Luby's Cafeteria, 4550 East Cactus (Paradise Valley Mall), Phoenix, 494-9722. Hours: 11 a.m. to 8 p.m., seven days a week.
I can't set foot in a cafeteria without thinking about The Goon.
The Goon remained an 11th grader throughout the LBJ presidency. For three years, in my tough New York City high school, he'd wait for me and my tray just outside the cafeteria line. "Hey, man," he'd say, "for a quarter I'll walk you to your table and keep you out of trouble."
The particular "trouble" the two bits would forestall was his beating the living daylights out of me after school.
Impressed with his entrepreneurial spirit and prison record, I dutifully forked over the daily tithe.
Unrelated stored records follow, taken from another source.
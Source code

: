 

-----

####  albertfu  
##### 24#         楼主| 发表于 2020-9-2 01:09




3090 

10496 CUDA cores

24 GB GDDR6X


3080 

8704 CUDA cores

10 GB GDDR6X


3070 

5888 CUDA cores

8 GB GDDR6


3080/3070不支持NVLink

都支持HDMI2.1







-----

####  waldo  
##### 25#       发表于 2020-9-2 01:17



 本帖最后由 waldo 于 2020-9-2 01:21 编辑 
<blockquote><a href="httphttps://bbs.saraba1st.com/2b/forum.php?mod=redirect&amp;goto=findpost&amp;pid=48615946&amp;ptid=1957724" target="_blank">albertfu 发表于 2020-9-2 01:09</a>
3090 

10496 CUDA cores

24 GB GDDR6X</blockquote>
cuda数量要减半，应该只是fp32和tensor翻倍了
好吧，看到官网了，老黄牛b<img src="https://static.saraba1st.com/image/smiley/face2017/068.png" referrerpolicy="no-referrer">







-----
Apparently, customs are different here in the Southwest. None of the three Valley cafeterias I visited offered protection, or needed to.
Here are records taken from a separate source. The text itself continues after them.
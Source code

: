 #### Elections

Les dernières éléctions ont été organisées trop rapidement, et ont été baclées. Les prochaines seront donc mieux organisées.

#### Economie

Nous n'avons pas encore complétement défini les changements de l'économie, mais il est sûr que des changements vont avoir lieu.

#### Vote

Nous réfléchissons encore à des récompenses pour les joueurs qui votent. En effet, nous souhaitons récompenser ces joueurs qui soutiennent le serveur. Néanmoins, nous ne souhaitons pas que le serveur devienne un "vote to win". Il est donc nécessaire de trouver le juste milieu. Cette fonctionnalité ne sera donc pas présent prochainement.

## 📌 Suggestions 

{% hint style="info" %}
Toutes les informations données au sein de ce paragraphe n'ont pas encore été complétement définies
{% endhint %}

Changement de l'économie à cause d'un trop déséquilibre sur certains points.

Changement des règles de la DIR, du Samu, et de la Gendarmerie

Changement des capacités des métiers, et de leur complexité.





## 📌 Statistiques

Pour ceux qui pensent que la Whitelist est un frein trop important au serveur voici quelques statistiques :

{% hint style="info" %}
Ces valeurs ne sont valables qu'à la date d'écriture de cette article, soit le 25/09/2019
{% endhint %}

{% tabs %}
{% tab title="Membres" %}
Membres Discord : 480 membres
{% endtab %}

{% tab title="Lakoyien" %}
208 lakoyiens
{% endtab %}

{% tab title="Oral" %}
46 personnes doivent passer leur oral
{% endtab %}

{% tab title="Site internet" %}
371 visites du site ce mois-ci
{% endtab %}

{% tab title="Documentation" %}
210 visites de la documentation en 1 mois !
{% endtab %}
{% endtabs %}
Cafeterias, I discovered, no longer merely aim to be the feeding grounds for snowbirds hungering after Salisbury steak and mashed potatoes. Instead, they're shooting for mass appeal with a touch of culinary innovation.
And while the adjectives "fresh," "healthful," "imaginative" and "flavorful" still can't compete with "cheap" and "filling" to describe what's in the rows of chafing dishes, in a few instances, at least, the concepts seem to have trickled down. Luby's, for instance, boasts that everything is made from scratch, on the premises. The food is fresh, cheap and, occasionally, pretty tasty.
Apart from a few plants and an American flag standing sentinel at the entrance, Luby's is absolutely bereft of decor. That's what makes the big clock, prominently hung on the bare, long wall across from diners, so mesmerizing.
Its message is hypnotic and subtle. Every tick in this crowded room says, "You're busy, don't linger." Years ago, a New York coffee-shop chain aimed for high turnover by installing seats that would give patrons a backache after 15 minutes.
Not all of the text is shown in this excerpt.